◆ **Exercise goal**
Type out the lines below exactly, from the first through the line holding "where we have", and include no pictures.

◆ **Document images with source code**
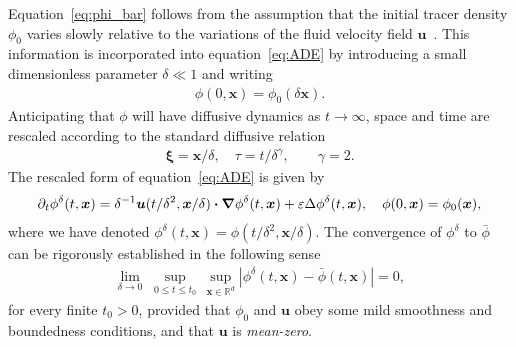 \documentclass[leqno,onefignum,onetabnum]{siamltex1213}
\newcommand\bnabla{\mbox{\boldmath${\nabla}$}}
\providecommand\bcdot{\boldsymbol{\cdot}}
\newcommand{\vecx}{\boldsymbol{x}}
\newcommand{\vecu}{\boldsymbol{u}}
\newcommand{\vecxi}{\boldsymbol{\xi}}
\begin{document}
Equation~\eqref{eq:phi_bar}
follows from the assumption that the
initial tracer density $\phi_0$ varies slowly relative to the variations
of the fluid velocity field 
$\vecu$~\cite{McLaughlin:SIAM_JAM:780,Fannjiang:1997:1033,Majda:Kramer:1999:book}.
This information is incorporated into equation~\eqref{eq:ADE} by
introducing a small dimensionless parameter $\delta\ll1$ and
writing~\cite{McLaughlin:SIAM_JAM:780,Fannjiang:1997:1033,Majda:Kramer:1999:book}      
%
\begin{align}
  \phi(0,\vecx)=\phi_0(\delta\vecx). 
\end{align}
%
Anticipating that $\phi$ will have diffusive dynamics as $t\to\infty$, space and 
time are rescaled according to the standard diffusive relation
%
\begin{align}\label{eq:Fast_Vars}
  \vecxi=\vecx/\delta, \quad
  \tau= t/\delta^\gamma,
  \qquad
  \gamma=2.
\end{align}
%
The rescaled form of equation~\eqref{eq:ADE} is given
by~\cite{Majda:Kramer:1999:book}  
%
\begin{align}\label{eq:ADE_delta}
  \partial_t\phi^\delta(t,\vecx)=\delta^{-1}\vecu(t/\delta^2,\vecx/\delta)\bcdot\bnabla\phi^\delta(t,\vecx)
              +\varepsilon\Delta\phi^\delta(t,\vecx),
              \quad
             \phi(0,\vecx)=\phi_0(\vecx), 
\end{align}
%
where we have denoted $\phi^\delta(t,\vecx)=\phi(t/\delta^2,\vecx/\delta)$.
The convergence of $\phi^\delta$  to $\bar{\phi}$
 can be rigorously established in the following
sense~\cite{Majda:Kramer:1999:book}   
%
\begin{align}\label{eq:Homogenization_Theorem}
  \lim_{\delta\to0}\;\sup_{0\leq t\leq t_0}\,\sup_{\vecx\in\mathbb{R}^d}
  |\phi^\delta(t,\vecx)-\bar{\phi}(t,\vecx)| =0,
\end{align}
%
for every finite $t_0>0$, provided that $\phi_0$ and $\vecu$ obey some
mild smoothness and boundedness conditions, and that $\vecu$ is
\emph{mean-zero}.  
\end{document}
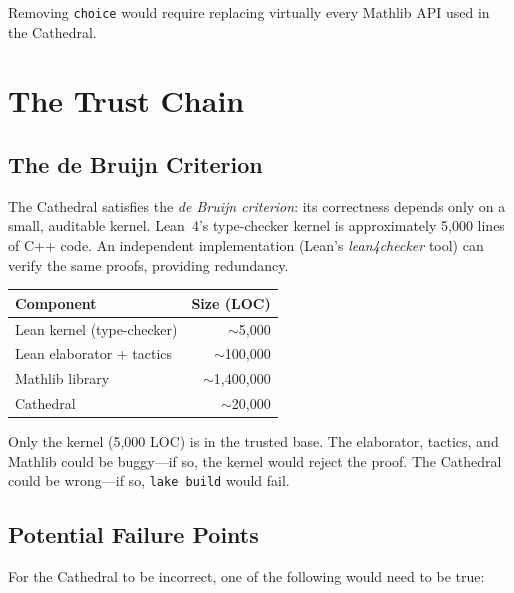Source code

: \documentclass[11pt,a4paper]{article}
\theoremstyle{plain}
\theoremstyle{definition}
\newcommand{\lean}[1]{\texttt{#1}}
\begin{document}
Removing \lean{choice} would require replacing virtually every
Mathlib API used in the Cathedral.

\section{The Trust Chain}
\label{sec:trust}

\subsection{The de Bruijn Criterion}

The Cathedral satisfies the \emph{de Bruijn criterion}: its
correctness depends only on a small, auditable kernel. Lean~4's
type-checker kernel is approximately 5{,}000 lines of C++ code. An
independent implementation (Lean's \emph{lean4checker} tool) can
verify the same proofs, providing redundancy.

\begin{center}
\begin{tabular}{@{}lr@{}}
\toprule
\textbf{Component} & \textbf{Size (LOC)} \\
\midrule
Lean kernel (type-checker) & $\sim$5{,}000 \\
Lean elaborator + tactics & $\sim$100{,}000 \\
Mathlib library & $\sim$1{,}400{,}000 \\
Cathedral & $\sim$20{,}000 \\
\bottomrule
\end{tabular}
\end{center}

Only the kernel (5{,}000 LOC) is in the trusted base. The elaborator,
tactics, and Mathlib could be buggy---if so, the kernel would reject
the proof. The Cathedral could be wrong---if so, \lean{lake build}
would fail.

\subsection{Potential Failure Points}

For the Cathedral to be incorrect, one of the following would need
to be true:
\end{document}
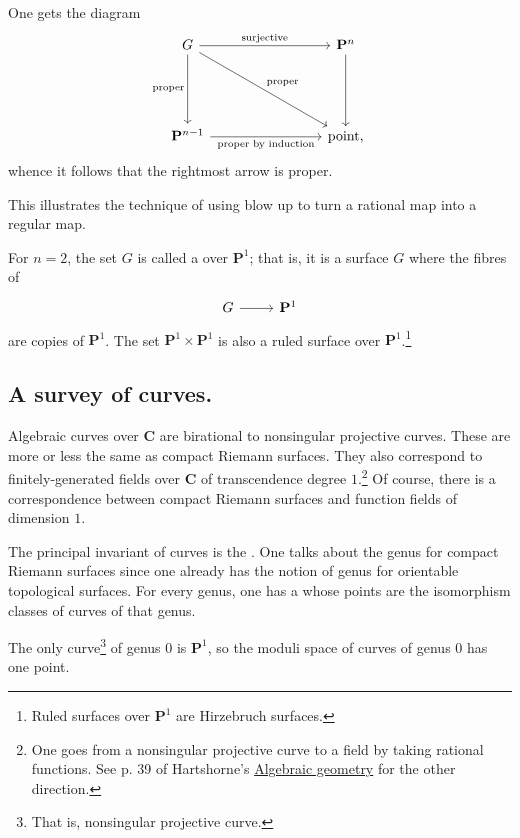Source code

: \documentclass [11 pt, oneside] {article}
\begin{document}
One gets the diagram
\[
\begin{tikzcd}[column sep = 8 em, row sep = 5 em]
	G \ar[r, "\textrm{surjective}" \iffalse twoheadrightarrow\fi] \ar[d,swap,"\textrm{proper}"] \ar[dr, "\textrm{proper}"] & \mathbf{P}^n\ar[d]\\
	\mathbf{P}^{n-1}\ar[r,"\textrm{proper }\\ \textrm{by induction}", swap] &\textrm{point,}
\end{tikzcd}
\]
whence it follows that the rightmost arrow is proper.

\begin{remark}
	This illustrates the technique of using blow up to turn a rational map into a regular map.
\end{remark}

\begin{remark}
	For $n=2$, the set $G$ is called a  over $\mathbf{P}^1$; that is, it is a surface $G$ where the fibres of 
	\[
\begin{tikzcd}
G\ar[r]& \mathbf{P}^1
\end{tikzcd}
\]
	are copies of $\mathbf{P}^1$. The set $\mathbf{P}^1\times \mathbf{P}^1$ is also a ruled surface over $\mathbf{P}^1$.\footnote{Ruled surfaces over $\mathbf{P}^1$ are Hirzebruch surfaces.}
\end{remark}

\subsection{A survey of curves.}
Algebraic curves over $\mathbf{C}$ are birational to nonsingular projective curves. These are more or less the same as compact Riemann surfaces. They also correspond to finitely-generated fields over $\mathbf{C}$ of transcendence degree $1$.\footnote{One goes from a nonsingular projective curve to a field by taking rational functions. See p. 39 of Hartshorne's \ul{Algebraic geometry} for the other direction.} Of course, there is a correspondence between compact Riemann surfaces and function fields of dimension $1$.

The principal invariant of curves is the . One talks about the genus for compact Riemann surfaces since one already has the notion of genus for orientable topological surfaces. For every genus, one has a  whose points are the isomorphism classes of curves of that genus.

The only curve\footnote{That is, nonsingular projective curve.} of genus $0$ is $\mathbf{P}^1$, so the moduli space of curves of genus $0$ has one point.
\end{document}
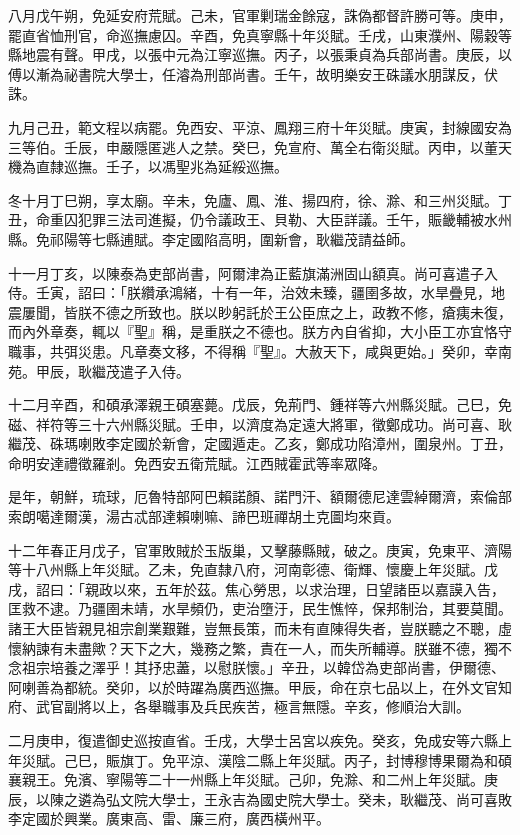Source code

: \begin{pinyinscope}
八月戊午朔，免延安府荒賦。己未，官軍剿瑞金餘寇，誅偽都督許勝可等。庚申，罷直省恤刑官，命巡撫慮囚。辛酉，免真寧縣十年災賦。壬戌，山東濮州、陽穀等縣地震有聲。甲戌，以張中元為江寧巡撫。丙子，以張秉貞為兵部尚書。庚辰，以傅以漸為祕書院大學士，任濬為刑部尚書。壬午，故明樂安王硃議水朋謀反，伏誅。

九月己丑，範文程以病罷。免西安、平涼、鳳翔三府十年災賦。庚寅，封線國安為三等伯。壬辰，申嚴隱匿逃人之禁。癸巳，免宣府、萬全右衛災賦。丙申，以董天機為直隸巡撫。壬子，以馮聖兆為延綏巡撫。

冬十月丁巳朔，享太廟。辛未，免廬、鳳、淮、揚四府，徐、滁、和三州災賦。丁丑，命重囚犯罪三法司進擬，仍令議政王、貝勒、大臣詳議。壬午，賑畿輔被水州縣。免祁陽等七縣逋賦。李定國陷高明，圍新會，耿繼茂請益師。

十一月丁亥，以陳泰為吏部尚書，阿爾津為正藍旗滿洲固山額真。尚可喜遣子入侍。壬寅，詔曰：「朕纘承鴻緒，十有一年，治效未臻，疆圉多故，水旱疊見，地震屢聞，皆朕不德之所致也。朕以眇躬託於王公臣庶之上，政教不修，瘡痍未復，而內外章奏，輒以『聖』稱，是重朕之不德也。朕方內自省抑，大小臣工亦宜恪守職事，共弭災患。凡章奏文移，不得稱『聖』。大赦天下，咸與更始。」癸卯，幸南苑。甲辰，耿繼茂遣子入侍。

十二月辛酉，和碩承澤親王碩塞薨。戊辰，免荊門、鍾祥等六州縣災賦。己巳，免磁、祥符等三十六州縣災賦。壬申，以濟度為定遠大將軍，徵鄭成功。尚可喜、耿繼茂、硃瑪喇敗李定國於新會，定國遁走。乙亥，鄭成功陷漳州，圍泉州。丁丑，命明安達禮徵羅剎。免西安五衛荒賦。江西賊霍武等率眾降。

是年，朝鮮，琉球，厄魯特部阿巴賴諾顏、諾門汗、額爾德尼達雲綽爾濟，索倫部索朗噶達爾漢，湯古忒部達賴喇嘛、諦巴班禪胡土克圖均來貢。

十二年春正月戊子，官軍敗賊於玉版巢，又擊藤縣賊，破之。庚寅，免東平、濟陽等十八州縣上年災賦。乙未，免直隸八府，河南彰德、衛輝、懷慶上年災賦。戊戌，詔曰：「親政以來，五年於茲。焦心勞思，以求治理，日望諸臣以嘉謨入告，匡救不逮。乃疆圉未靖，水旱頻仍，吏治墮汙，民生憔悴，保邦制治，其要莫聞。諸王大臣皆親見祖宗創業艱難，豈無長策，而未有直陳得失者，豈朕聽之不聰，虛懷納諫有未盡歟？天下之大，幾務之繁，責在一人，而失所輔導。朕雖不德，獨不念祖宗培養之澤乎！其抒忠藎，以慰朕懷。」辛丑，以韓岱為吏部尚書，伊爾德、阿喇善為都統。癸卯，以於時躍為廣西巡撫。甲辰，命在京七品以上，在外文官知府、武官副將以上，各舉職事及兵民疾苦，極言無隱。辛亥，修順治大訓。

二月庚申，復遣御史巡按直省。壬戌，大學士呂宮以疾免。癸亥，免成安等六縣上年災賦。己巳，賑旗丁。免平涼、漢陰二縣上年災賦。丙子，封博穆博果爾為和碩襄親王。免濱、寧陽等二十一州縣上年災賦。己卯，免滁、和二州上年災賦。庚辰，以陳之遴為弘文院大學士，王永吉為國史院大學士。癸未，耿繼茂、尚可喜敗李定國於興業。廣東高、雷、廉三府，廣西橫州平。


\end{pinyinscope}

◆ **Answer section**
 \documentclass[leqno,onefignum,onetabnum]{siamltex1213}
\newcommand\bnabla{\mbox{\boldmath${\nabla}$}}
\providecommand\bcdot{\boldsymbol{\cdot}}
\newcommand{\vecx}{\boldsymbol{x}}
\newcommand{\vecu}{\boldsymbol{u}}
\newcommand{\vecxi}{\boldsymbol{\xi}}
\begin{document}
Equation~\eqref{eq:phi_bar}
follows from the assumption that the
initial tracer density $\phi_0$ varies slowly relative to the variations
of the fluid velocity field 
$\vecu$~\cite{McLaughlin:SIAM_JAM:780,Fannjiang:1997:1033,Majda:Kramer:1999:book}.
This information is incorporated into equation~\eqref{eq:ADE} by
introducing a small dimensionless parameter $\delta\ll1$ and
writing~\cite{McLaughlin:SIAM_JAM:780,Fannjiang:1997:1033,Majda:Kramer:1999:book}      
%
\begin{align}
  \phi(0,\vecx)=\phi_0(\delta\vecx). 
\end{align}
%
Anticipating that $\phi$ will have diffusive dynamics as $t\to\infty$, space and 
time are rescaled according to the standard diffusive relation
%
\begin{align}\label{eq:Fast_Vars}
  \vecxi=\vecx/\delta, \quad
  \tau= t/\delta^\gamma,
  \qquad
  \gamma=2.
\end{align}
%
The rescaled form of equation~\eqref{eq:ADE} is given
by~\cite{Majda:Kramer:1999:book}  
%
\begin{align}\label{eq:ADE_delta}
  \partial_t\phi^\delta(t,\vecx)=\delta^{-1}\vecu(t/\delta^2,\vecx/\delta)\bcdot\bnabla\phi^\delta(t,\vecx)
              +\varepsilon\Delta\phi^\delta(t,\vecx),
              \quad
             \phi(0,\vecx)=\phi_0(\vecx), 
\end{align}
%
where we have denoted $\phi^\delta(t,\vecx)=\phi(t/\delta^2,\vecx/\delta)$.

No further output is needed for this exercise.